Since 1981, nearly 700 USC Gould students in the PCJP have represented state and federal inmates on post-conviction matters, such as challenging convictions, parole matters and adjusting the terms of incarceration. Students have appeared at parole hearings, and state and federal court proceedings. They also have filed habeas petitions challenging denials of constitutional rights.
Weisselberg, who now teaches at the University of California, Berkeley, School of Law, thanked the clients who attended the reunion.
“I am honored by your presence and the trust you placed in us,” he said. “As clients, you faced really difficult circumstances, and I’m always astonished how much trust you put in us to handle the most important aspect of your lives. We owe you a great deal of gratitude.”
USC Gould dean Robert K. Rasmussen thanked the alumni for their work and public service. He also introduced Elizabeth Henneke, the inaugural Audrey Irmas Clinical Teaching Fellow, a two-year position teaching and supervising cases and projects that support the legal rights of women and children.

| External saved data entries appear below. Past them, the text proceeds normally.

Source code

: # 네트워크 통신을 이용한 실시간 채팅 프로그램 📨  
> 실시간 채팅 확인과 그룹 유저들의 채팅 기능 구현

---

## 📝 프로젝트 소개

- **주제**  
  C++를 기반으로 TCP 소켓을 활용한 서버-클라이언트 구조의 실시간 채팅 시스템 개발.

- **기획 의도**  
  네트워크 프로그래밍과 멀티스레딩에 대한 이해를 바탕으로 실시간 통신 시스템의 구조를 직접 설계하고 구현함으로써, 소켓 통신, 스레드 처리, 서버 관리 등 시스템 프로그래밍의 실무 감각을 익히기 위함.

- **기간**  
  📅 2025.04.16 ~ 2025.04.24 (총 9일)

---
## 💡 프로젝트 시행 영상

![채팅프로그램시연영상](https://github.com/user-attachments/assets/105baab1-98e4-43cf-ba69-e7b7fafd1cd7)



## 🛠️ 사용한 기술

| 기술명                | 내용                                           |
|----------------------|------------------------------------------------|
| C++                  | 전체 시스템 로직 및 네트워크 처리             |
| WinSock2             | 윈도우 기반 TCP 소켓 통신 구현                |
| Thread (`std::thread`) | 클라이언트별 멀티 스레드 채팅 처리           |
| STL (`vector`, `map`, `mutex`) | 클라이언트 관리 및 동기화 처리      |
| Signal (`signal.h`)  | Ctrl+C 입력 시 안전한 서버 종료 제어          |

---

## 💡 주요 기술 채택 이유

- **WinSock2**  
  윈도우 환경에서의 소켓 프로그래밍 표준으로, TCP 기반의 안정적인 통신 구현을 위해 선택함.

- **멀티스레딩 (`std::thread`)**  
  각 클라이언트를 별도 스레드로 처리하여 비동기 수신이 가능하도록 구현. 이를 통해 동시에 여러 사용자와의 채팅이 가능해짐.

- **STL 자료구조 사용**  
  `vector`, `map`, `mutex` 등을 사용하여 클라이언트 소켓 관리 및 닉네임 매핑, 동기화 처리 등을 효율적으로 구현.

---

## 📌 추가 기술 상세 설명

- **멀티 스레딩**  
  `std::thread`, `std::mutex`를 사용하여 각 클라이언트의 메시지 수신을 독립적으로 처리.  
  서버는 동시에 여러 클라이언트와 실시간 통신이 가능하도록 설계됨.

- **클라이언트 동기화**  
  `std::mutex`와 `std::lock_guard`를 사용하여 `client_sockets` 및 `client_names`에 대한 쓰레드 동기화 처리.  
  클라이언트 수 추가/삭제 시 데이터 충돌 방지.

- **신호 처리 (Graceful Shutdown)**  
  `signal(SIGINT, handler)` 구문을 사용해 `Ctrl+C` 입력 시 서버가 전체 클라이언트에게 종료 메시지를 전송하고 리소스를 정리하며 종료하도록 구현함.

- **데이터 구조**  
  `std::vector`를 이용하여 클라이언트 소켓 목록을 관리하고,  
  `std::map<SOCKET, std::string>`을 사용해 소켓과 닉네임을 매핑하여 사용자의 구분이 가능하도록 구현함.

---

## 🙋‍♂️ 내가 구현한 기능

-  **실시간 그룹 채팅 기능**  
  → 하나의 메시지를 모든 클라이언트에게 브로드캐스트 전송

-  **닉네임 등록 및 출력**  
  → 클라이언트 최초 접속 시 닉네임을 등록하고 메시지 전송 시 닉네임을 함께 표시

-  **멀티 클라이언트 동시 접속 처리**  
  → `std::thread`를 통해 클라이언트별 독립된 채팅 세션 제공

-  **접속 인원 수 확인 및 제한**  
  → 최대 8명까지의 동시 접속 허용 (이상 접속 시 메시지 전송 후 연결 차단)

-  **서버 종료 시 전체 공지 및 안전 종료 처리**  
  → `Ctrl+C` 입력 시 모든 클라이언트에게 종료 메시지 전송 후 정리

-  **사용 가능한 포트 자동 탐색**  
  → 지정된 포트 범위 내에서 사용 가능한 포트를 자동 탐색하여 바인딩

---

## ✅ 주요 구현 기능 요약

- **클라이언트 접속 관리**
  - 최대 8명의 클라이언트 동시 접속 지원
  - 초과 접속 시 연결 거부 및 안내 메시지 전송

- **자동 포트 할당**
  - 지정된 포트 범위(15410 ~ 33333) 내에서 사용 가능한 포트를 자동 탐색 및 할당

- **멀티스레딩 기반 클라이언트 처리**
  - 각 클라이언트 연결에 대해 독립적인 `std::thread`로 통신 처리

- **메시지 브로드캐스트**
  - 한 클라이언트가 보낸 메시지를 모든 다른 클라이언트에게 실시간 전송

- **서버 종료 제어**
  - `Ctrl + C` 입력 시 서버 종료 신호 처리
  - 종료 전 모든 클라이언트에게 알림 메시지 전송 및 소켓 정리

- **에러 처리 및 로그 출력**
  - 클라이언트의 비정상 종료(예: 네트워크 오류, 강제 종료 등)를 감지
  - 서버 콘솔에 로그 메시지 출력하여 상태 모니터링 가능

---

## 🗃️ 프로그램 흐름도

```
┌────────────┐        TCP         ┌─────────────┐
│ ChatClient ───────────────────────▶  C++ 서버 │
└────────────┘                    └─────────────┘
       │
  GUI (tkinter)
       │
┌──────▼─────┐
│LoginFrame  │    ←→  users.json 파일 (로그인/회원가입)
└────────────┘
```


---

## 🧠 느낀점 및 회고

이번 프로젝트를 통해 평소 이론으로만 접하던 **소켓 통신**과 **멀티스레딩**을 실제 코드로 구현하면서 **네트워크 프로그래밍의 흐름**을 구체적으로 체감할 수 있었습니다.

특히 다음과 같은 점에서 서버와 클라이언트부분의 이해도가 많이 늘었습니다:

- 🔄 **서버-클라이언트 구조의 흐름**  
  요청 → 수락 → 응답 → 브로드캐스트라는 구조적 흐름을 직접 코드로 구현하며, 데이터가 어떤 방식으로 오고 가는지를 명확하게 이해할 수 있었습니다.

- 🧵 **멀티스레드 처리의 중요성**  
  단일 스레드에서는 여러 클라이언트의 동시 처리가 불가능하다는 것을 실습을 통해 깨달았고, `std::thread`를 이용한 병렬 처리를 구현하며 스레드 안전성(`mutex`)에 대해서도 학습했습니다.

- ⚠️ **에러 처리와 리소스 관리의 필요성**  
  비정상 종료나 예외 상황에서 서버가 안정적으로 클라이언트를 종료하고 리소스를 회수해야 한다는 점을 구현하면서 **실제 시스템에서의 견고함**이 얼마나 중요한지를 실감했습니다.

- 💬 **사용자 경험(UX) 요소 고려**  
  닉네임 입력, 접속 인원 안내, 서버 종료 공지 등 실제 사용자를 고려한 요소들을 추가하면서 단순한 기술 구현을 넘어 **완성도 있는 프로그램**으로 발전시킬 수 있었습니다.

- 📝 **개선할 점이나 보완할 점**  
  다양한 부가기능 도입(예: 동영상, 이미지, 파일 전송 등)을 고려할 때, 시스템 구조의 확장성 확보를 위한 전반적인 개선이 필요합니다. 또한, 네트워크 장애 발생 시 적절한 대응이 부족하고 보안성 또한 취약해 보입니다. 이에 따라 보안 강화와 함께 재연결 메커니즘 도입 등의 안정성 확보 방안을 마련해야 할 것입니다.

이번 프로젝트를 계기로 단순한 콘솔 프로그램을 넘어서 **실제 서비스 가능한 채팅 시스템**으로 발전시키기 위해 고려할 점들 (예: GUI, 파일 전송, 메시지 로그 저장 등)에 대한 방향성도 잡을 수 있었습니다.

“Clinical education remains a vital and important part of the USC culture,” Rasmussen said. “We are proud that we were among the first to offer clinical education to our students. I have no doubt that what you gained from your experience here has helped you throughout your careers.”
As co-founder of the PCJP, USC professor Curtis represented clients at the Federal Correctional Institution Terminal Island, a medium security prison for men.

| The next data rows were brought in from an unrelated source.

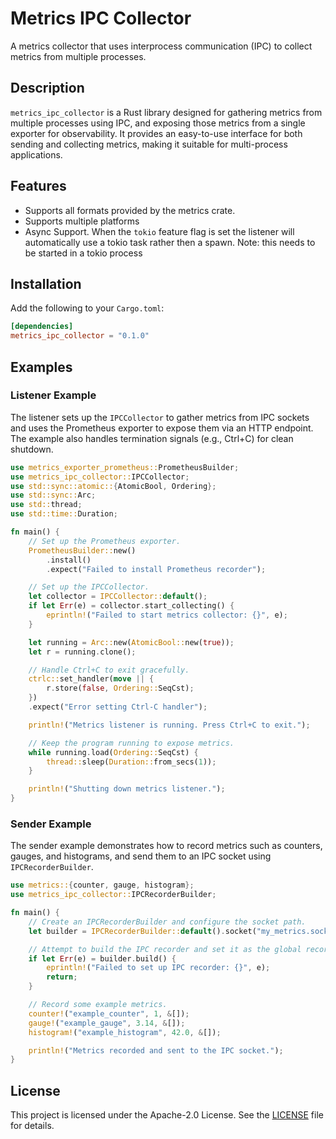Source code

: # Metrics IPC Collector

A metrics collector that uses interprocess communication (IPC) to collect
metrics from multiple processes.

## Description

`metrics_ipc_collector` is a Rust library designed for gathering metrics from
multiple processes using IPC, and exposing those metrics from a single exporter
for observability. It provides an easy-to-use interface for both sending and
collecting metrics, making it suitable for multi-process applications.

## Features

- Supports all formats provided by the metrics crate.
- Supports multiple platforms
- Async Support. When the `tokio` feature flag is set the listener will
  automatically use a tokio task rather then a spawn. Note: this needs to be
  started in a tokio process

## Installation

Add the following to your `Cargo.toml`:

```toml
[dependencies]
metrics_ipc_collector = "0.1.0"
```

## Examples

### Listener Example

The listener sets up the `IPCCollector` to gather metrics from IPC sockets and
uses the Prometheus exporter to expose them via an HTTP endpoint. The example
also handles termination signals (e.g., Ctrl+C) for clean shutdown.

```rust
use metrics_exporter_prometheus::PrometheusBuilder;
use metrics_ipc_collector::IPCCollector;
use std::sync::atomic::{AtomicBool, Ordering};
use std::sync::Arc;
use std::thread;
use std::time::Duration;

fn main() {
    // Set up the Prometheus exporter.
    PrometheusBuilder::new()
        .install()
        .expect("Failed to install Prometheus recorder");

    // Set up the IPCCollector.
    let collector = IPCCollector::default();
    if let Err(e) = collector.start_collecting() {
        eprintln!("Failed to start metrics collector: {}", e);
    }

    let running = Arc::new(AtomicBool::new(true));
    let r = running.clone();

    // Handle Ctrl+C to exit gracefully.
    ctrlc::set_handler(move || {
        r.store(false, Ordering::SeqCst);
    })
    .expect("Error setting Ctrl-C handler");

    println!("Metrics listener is running. Press Ctrl+C to exit.");

    // Keep the program running to expose metrics.
    while running.load(Ordering::SeqCst) {
        thread::sleep(Duration::from_secs(1));
    }

    println!("Shutting down metrics listener.");
}
```

### Sender Example

The sender example demonstrates how to record metrics such as counters, gauges,
and histograms, and send them to an IPC socket using `IPCRecorderBuilder`.

```rust
use metrics::{counter, gauge, histogram};
use metrics_ipc_collector::IPCRecorderBuilder;

fn main() {
    // Create an IPCRecorderBuilder and configure the socket path.
    let builder = IPCRecorderBuilder::default().socket("my_metrics.sock");

    // Attempt to build the IPC recorder and set it as the global recorder.
    if let Err(e) = builder.build() {
        eprintln!("Failed to set up IPC recorder: {}", e);
        return;
    }

    // Record some example metrics.
    counter!("example_counter", 1, &[]);
    gauge!("example_gauge", 3.14, &[]);
    histogram!("example_histogram", 42.0, &[]);

    println!("Metrics recorded and sent to the IPC socket.");
}
```

## License

This project is licensed under the Apache-2.0 License. See the
[LICENSE](LICENSE) file for details.
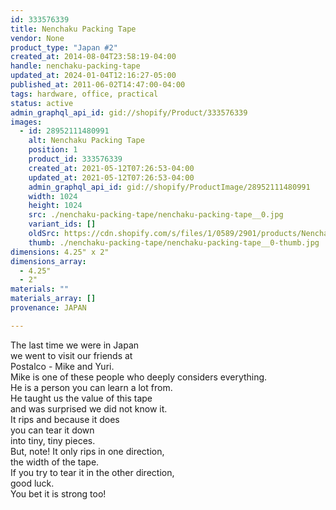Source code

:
 ```yaml
---
id: 333576339
title: Nenchaku Packing Tape
vendor: None
product_type: "Japan #2"
created_at: 2014-08-04T23:58:19-04:00
handle: nenchaku-packing-tape
updated_at: 2024-01-04T12:16:27-05:00
published_at: 2011-06-02T14:47:00-04:00
tags: hardware, office, practical
status: active
admin_graphql_api_id: gid://shopify/Product/333576339
images:
  - id: 28952111480991
    alt: Nenchaku Packing Tape
    position: 1
    product_id: 333576339
    created_at: 2021-05-12T07:26:53-04:00
    updated_at: 2021-05-12T07:26:53-04:00
    admin_graphql_api_id: gid://shopify/ProductImage/28952111480991
    width: 1024
    height: 1024
    src: ./nenchaku-packing-tape/nenchaku-packing-tape__0.jpg
    variant_ids: []
    oldSrc: https://cdn.shopify.com/s/files/1/0589/2901/products/Nenchaku-Packing-Tape.jpg?v=1620818813
    thumb: ./nenchaku-packing-tape/nenchaku-packing-tape__0-thumb.jpg
dimensions: 4.25" x 2"
dimensions_array:
  - 4.25"
  - 2"
materials: ""
materials_array: []
provenance: JAPAN

---
```


The last time we were in Japan  
we went to visit our friends at  
Postalco - Mike and Yuri.  
Mike is one of these people who deeply considers everything.  
He is a person you can learn a lot from.  
He taught us the value of this tape  
and was surprised we did not know it.  
It rips and because it does  
you can tear it down  
into tiny, tiny pieces.  
But, note! It only rips in one direction,  
the width of the tape.  
If you try to tear it in the other direction,  
good luck.  
You bet it is strong too!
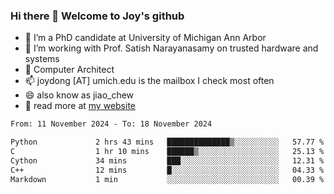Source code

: ### Hi there 👋 Welcome to Joy's github

- 🔭 I’m a PhD candidate at University of Michigan Ann Arbor
- 🌱 I’m working with Prof. Satish Narayanasamy on trusted hardware and systems
- 👯 Computer Architect
- 📫 joydong [AT] umich.edu is the mailbox I check most often
- 😄 also know as jiao_chew
- 💬 read more at [my website](https://joydddd.github.io/)
<!--START_SECTION:waka-->

```txt
From: 11 November 2024 - To: 18 November 2024

Python             2 hrs 43 mins   ██████████████▒░░░░░░░░░░   57.77 %
C                  1 hr 10 mins    ██████▒░░░░░░░░░░░░░░░░░░   25.13 %
Cython             34 mins         ███░░░░░░░░░░░░░░░░░░░░░░   12.31 %
C++                12 mins         █░░░░░░░░░░░░░░░░░░░░░░░░   04.33 %
Markdown           1 min           ░░░░░░░░░░░░░░░░░░░░░░░░░   00.39 %
```

<!--END_SECTION:waka-->
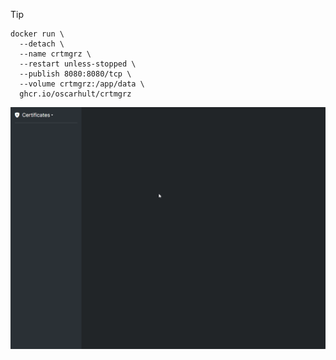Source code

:> [!TIP]
> ```
> docker run \
>   --detach \
>   --name crtmgrz \
>   --restart unless-stopped \
>   --publish 8080:8080/tcp \
>   --volume crtmgrz:/app/data \
>   ghcr.io/oscarhult/crtmgrz
> ```

![demo](./demo.gif)
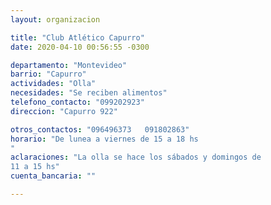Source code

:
 ```yaml
---
layout: organizacion

title: "Club Atlético Capurro"
date: 2020-04-10 00:56:55 -0300

departamento: "Montevideo"
barrio: "Capurro"
actividades: "Olla"
necesidades: "Se reciben alimentos"
telefono_contacto: "099202923"
direccion: "Capurro 922"

otros_contactos: "096496373   091802863"
horario: "De lunea a viernes de 15 a 18 hs
"
aclaraciones: "La olla se hace los sábados y domingos de
11 a 15 hs"
cuenta_bancaria: ""

---
```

More than a decade later, in 1993, the project began representing state prisoners incarcerated at the California Institution for Women who were serving life-term sentences for murder convictions. Many suffered a history of abuse, and some were convicted of murder for killing their abusers.
Sandra Davis Lawrence, whose landmark case was taken to the California Supreme Court, credited the PCJP for her freedom. The Lawrence decision was the first time that the state’s highest court ruled in favor of a prisoner in a parole case.
“I am forever grateful to the USC law school and its amazing work and commitment to me,” Lawrence said at the reunion.
Lee Tsao ’96 believes he may have benefited from the PCJP as much as the clients.
“It’s really the experience that defined my career. I joined the Los Angeles County Public Defender office mostly due to my experience in the project and guidance from professor Mike Brennan. It’s been a real privilege, and I am so thankful for my experience in the project. It’s made me who I am today.”